### What you are asked to do
From the first line to the last, restate the data exactly, leaving out the images.

• • • • •

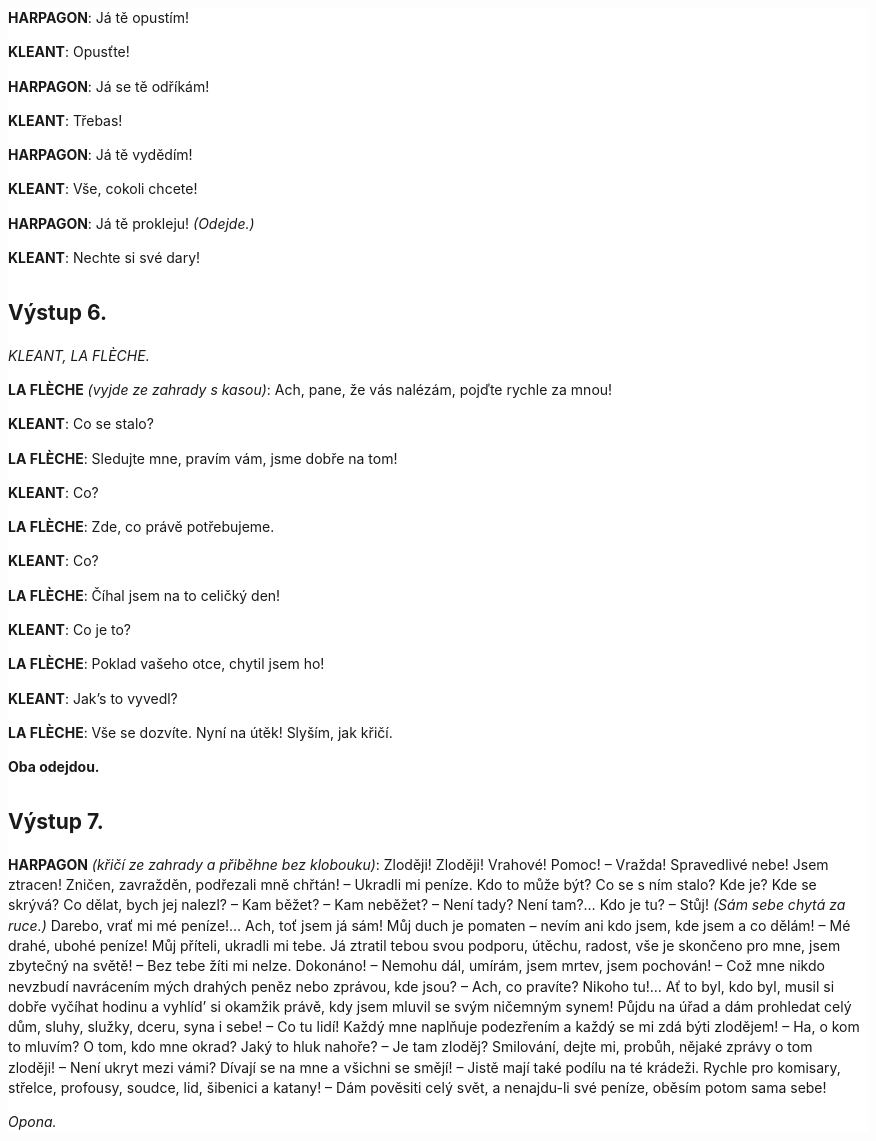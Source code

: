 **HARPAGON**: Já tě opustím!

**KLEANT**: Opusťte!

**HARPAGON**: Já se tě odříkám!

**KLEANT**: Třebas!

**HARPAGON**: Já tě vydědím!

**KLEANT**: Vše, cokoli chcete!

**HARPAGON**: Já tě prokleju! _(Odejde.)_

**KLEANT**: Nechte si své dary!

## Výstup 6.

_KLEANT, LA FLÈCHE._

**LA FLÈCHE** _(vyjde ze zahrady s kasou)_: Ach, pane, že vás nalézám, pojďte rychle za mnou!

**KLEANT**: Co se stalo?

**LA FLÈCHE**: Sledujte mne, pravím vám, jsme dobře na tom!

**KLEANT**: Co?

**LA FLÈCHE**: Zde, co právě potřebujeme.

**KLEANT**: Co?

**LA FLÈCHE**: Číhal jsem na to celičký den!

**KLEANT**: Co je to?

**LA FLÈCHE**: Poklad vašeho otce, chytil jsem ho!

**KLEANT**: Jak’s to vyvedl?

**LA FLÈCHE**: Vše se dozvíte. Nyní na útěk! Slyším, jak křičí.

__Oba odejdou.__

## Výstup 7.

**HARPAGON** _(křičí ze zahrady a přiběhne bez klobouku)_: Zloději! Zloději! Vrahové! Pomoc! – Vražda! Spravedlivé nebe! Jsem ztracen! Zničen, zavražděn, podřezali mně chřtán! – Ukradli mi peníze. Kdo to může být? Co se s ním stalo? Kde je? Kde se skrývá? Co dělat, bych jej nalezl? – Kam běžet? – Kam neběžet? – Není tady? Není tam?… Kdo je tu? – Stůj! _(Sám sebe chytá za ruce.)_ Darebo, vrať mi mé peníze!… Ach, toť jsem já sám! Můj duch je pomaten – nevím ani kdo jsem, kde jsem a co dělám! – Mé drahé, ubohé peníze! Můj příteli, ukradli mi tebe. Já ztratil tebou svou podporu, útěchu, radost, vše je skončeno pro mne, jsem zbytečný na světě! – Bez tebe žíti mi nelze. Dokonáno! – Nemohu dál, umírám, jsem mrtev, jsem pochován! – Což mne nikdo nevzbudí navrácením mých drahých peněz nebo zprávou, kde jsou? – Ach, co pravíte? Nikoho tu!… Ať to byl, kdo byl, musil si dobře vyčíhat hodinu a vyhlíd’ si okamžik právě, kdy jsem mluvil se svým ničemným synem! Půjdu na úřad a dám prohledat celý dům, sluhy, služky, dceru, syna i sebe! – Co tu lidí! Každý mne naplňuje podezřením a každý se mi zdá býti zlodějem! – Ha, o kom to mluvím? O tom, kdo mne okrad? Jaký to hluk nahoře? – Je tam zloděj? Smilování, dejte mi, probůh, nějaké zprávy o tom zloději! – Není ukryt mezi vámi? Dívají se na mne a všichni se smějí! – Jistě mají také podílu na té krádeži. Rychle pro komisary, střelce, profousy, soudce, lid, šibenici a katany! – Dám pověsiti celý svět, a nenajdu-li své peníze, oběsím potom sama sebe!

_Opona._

• • • • •

### Output of the task
Source code

: **HARPAGON**: Já tě opustím!

**KLEANT**: Opusťte!

**HARPAGON**: Já se tě odříkám!

**KLEANT**: Třebas!

**HARPAGON**: Já tě vydědím!

**KLEANT**: Vše, cokoli chcete!

**HARPAGON**: Já tě prokleju! _(Odejde.)_

**KLEANT**: Nechte si své dary!

## Výstup 6.

_KLEANT, LA FLÈCHE._

**LA FLÈCHE** _(vyjde ze zahrady s kasou)_: Ach, pane, že vás nalézám, pojďte rychle za mnou!

**KLEANT**: Co se stalo?

**LA FLÈCHE**: Sledujte mne, pravím vám, jsme dobře na tom!

**KLEANT**: Co?

**LA FLÈCHE**: Zde, co právě potřebujeme.

**KLEANT**: Co?

**LA FLÈCHE**: Číhal jsem na to celičký den!

**KLEANT**: Co je to?

**LA FLÈCHE**: Poklad vašeho otce, chytil jsem ho!

**KLEANT**: Jak’s to vyvedl?

**LA FLÈCHE**: Vše se dozvíte. Nyní na útěk! Slyším, jak křičí.

__Oba odejdou.__

## Výstup 7.

**HARPAGON** _(křičí ze zahrady a přiběhne bez klobouku)_: Zloději! Zloději! Vrahové! Pomoc! – Vražda! Spravedlivé nebe! Jsem ztracen! Zničen, zavražděn, podřezali mně chřtán! – Ukradli mi peníze. Kdo to může být? Co se s ním stalo? Kde je? Kde se skrývá? Co dělat, bych jej nalezl? – Kam běžet? – Kam neběžet? – Není tady? Není tam?… Kdo je tu? – Stůj! _(Sám sebe chytá za ruce.)_ Darebo, vrať mi mé peníze!… Ach, toť jsem já sám! Můj duch je pomaten – nevím ani kdo jsem, kde jsem a co dělám! – Mé drahé, ubohé peníze! Můj příteli, ukradli mi tebe. Já ztratil tebou svou podporu, útěchu, radost, vše je skončeno pro mne, jsem zbytečný na světě! – Bez tebe žíti mi nelze. Dokonáno! – Nemohu dál, umírám, jsem mrtev, jsem pochován! – Což mne nikdo nevzbudí navrácením mých drahých peněz nebo zprávou, kde jsou? – Ach, co pravíte? Nikoho tu!… Ať to byl, kdo byl, musil si dobře vyčíhat hodinu a vyhlíd’ si okamžik právě, kdy jsem mluvil se svým ničemným synem! Půjdu na úřad a dám prohledat celý dům, sluhy, služky, dceru, syna i sebe! – Co tu lidí! Každý mne naplňuje podezřením a každý se mi zdá býti zlodějem! – Ha, o kom to mluvím? O tom, kdo mne okrad? Jaký to hluk nahoře? – Je tam zloděj? Smilování, dejte mi, probůh, nějaké zprávy o tom zloději! – Není ukryt mezi vámi? Dívají se na mne a všichni se smějí! – Jistě mají také podílu na té krádeži. Rychle pro komisary, střelce, profousy, soudce, lid, šibenici a katany! – Dám pověsiti celý svět, a nenajdu-li své peníze, oběsím potom sama sebe!

_Opona._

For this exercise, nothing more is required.